俺はいつも、物理的な世界にあるオブジェクト、例えば本を使って説明してるんだ。直感的だと思うんだよね。俺は本を持ってる。所有してる。読めるし、余白に書き込むこともできる。ページを破ってもいいし、終わったら壊すこともできる。それは俺のものだ。俺はこの本を、読み取り専用で君や他の人たちに貸すことができる。改変はできない。誰も書き込めない、俺ですらもね。でも、みんなで読める。借りた人は、その本を他の誰かに再帰的に読み取り専用で貸すこともできる。あるいは、俺はこの本を君にだけ、読み書きできる状態で独占的に貸すこともできる。君以外は書き込めないし、君が借りている間は誰も読めない、俺ですらもね。ページを破ってもいいけど、本自体は壊せない。君は他の誰かに再帰的に独占的に読み書きできる状態で共有することもできる。彼らが終わったら、君が終わったら、それはまた俺の手元に戻ってくる。俺はこの本を君に渡すことができる。この場合、君の好きなようにしていいし、壊してもいい。もっと低レベルに考えれば、共有参照のアナロジーでもコンピュータで何が起こるかを説明できる。共有リソースにアクセスする時、何も本当に並行してるわけじゃない。ページを読むのに順番を待たなきゃならない。ハードウェアはキャッシュされたコピーを使ってこれを素早くやるんだ。もしページを破られたくないなら、余白以外は読み取り専用の本を渡せばいいんだ。

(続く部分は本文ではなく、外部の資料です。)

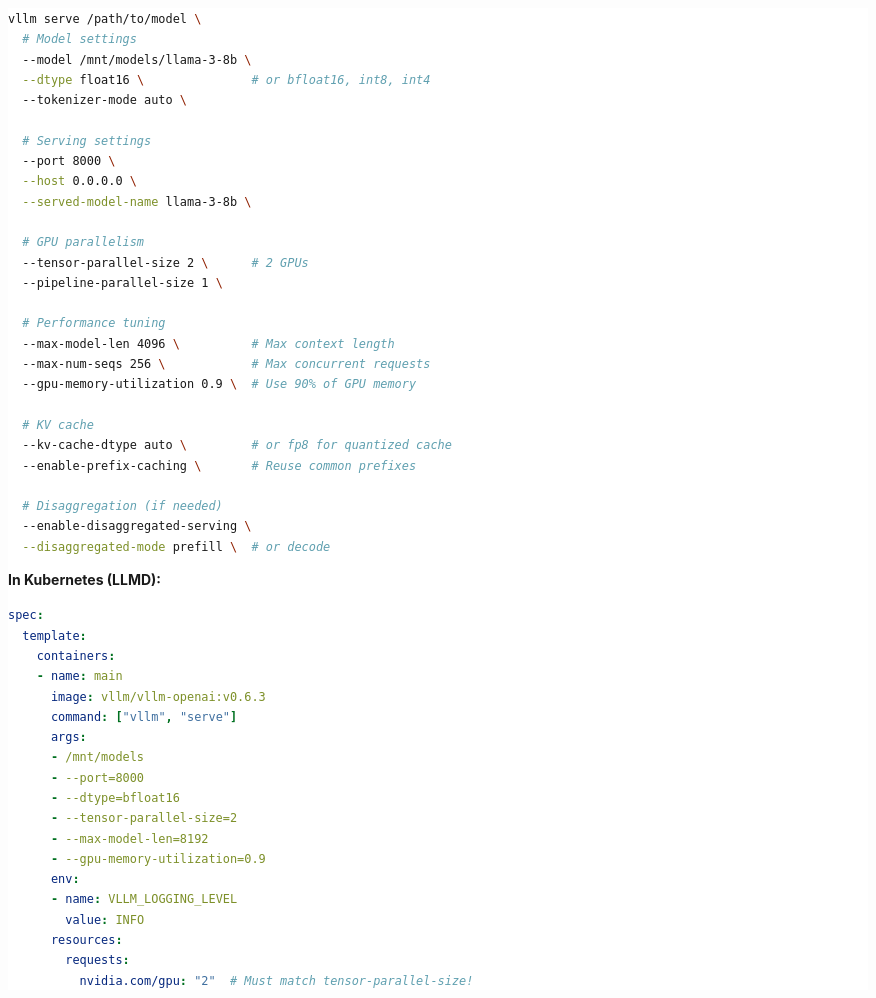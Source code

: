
 ```bash
vllm serve /path/to/model \
  # Model settings
  --model /mnt/models/llama-3-8b \
  --dtype float16 \               # or bfloat16, int8, int4
  --tokenizer-mode auto \
  
  # Serving settings
  --port 8000 \
  --host 0.0.0.0 \
  --served-model-name llama-3-8b \
  
  # GPU parallelism
  --tensor-parallel-size 2 \      # 2 GPUs
  --pipeline-parallel-size 1 \
  
  # Performance tuning
  --max-model-len 4096 \          # Max context length
  --max-num-seqs 256 \            # Max concurrent requests
  --gpu-memory-utilization 0.9 \  # Use 90% of GPU memory
  
  # KV cache
  --kv-cache-dtype auto \         # or fp8 for quantized cache
  --enable-prefix-caching \       # Reuse common prefixes
  
  # Disaggregation (if needed)
  --enable-disaggregated-serving \
  --disaggregated-mode prefill \  # or decode
```

**In Kubernetes (LLMD):**

```yaml
spec:
  template:
    containers:
    - name: main
      image: vllm/vllm-openai:v0.6.3
      command: ["vllm", "serve"]
      args:
      - /mnt/models
      - --port=8000
      - --dtype=bfloat16
      - --tensor-parallel-size=2
      - --max-model-len=8192
      - --gpu-memory-utilization=0.9
      env:
      - name: VLLM_LOGGING_LEVEL
        value: INFO
      resources:
        requests:
          nvidia.com/gpu: "2"  # Must match tensor-parallel-size!
```
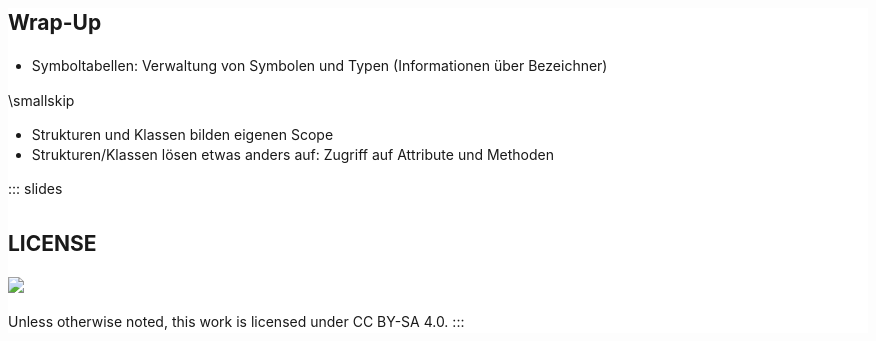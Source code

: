 ## Wrap-Up

*   Symboltabellen: Verwaltung von Symbolen und Typen (Informationen über Bezeichner)

\smallskip

*   Strukturen und Klassen bilden eigenen Scope
*   Strukturen/Klassen lösen etwas anders auf: Zugriff auf Attribute und Methoden








::: slides
## LICENSE
![](https://licensebuttons.net/l/by-sa/4.0/88x31.png)

Unless otherwise noted, this work is licensed under CC BY-SA 4.0.
:::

Rustは素晴らしいけど、謙虚にさせられる!内蔵のコーチがいるんだ:借用チェッカー!借用チェッカーが俺のことを離してくれなくて、エラーの連続だったから、ついに折れた。コンパイルエラーごとに、スレッドセーフな共有メモリのリングバッファの正しいやり方を教えてもらった。自分は知ってると思ってたけど、全然違った。CやC++には所有権のセマンティクスがないから、コンパイラがコーチしてくれないんだ。みんなRustを学ぶべきだよ。自分自身について何を発見するか分からないからね。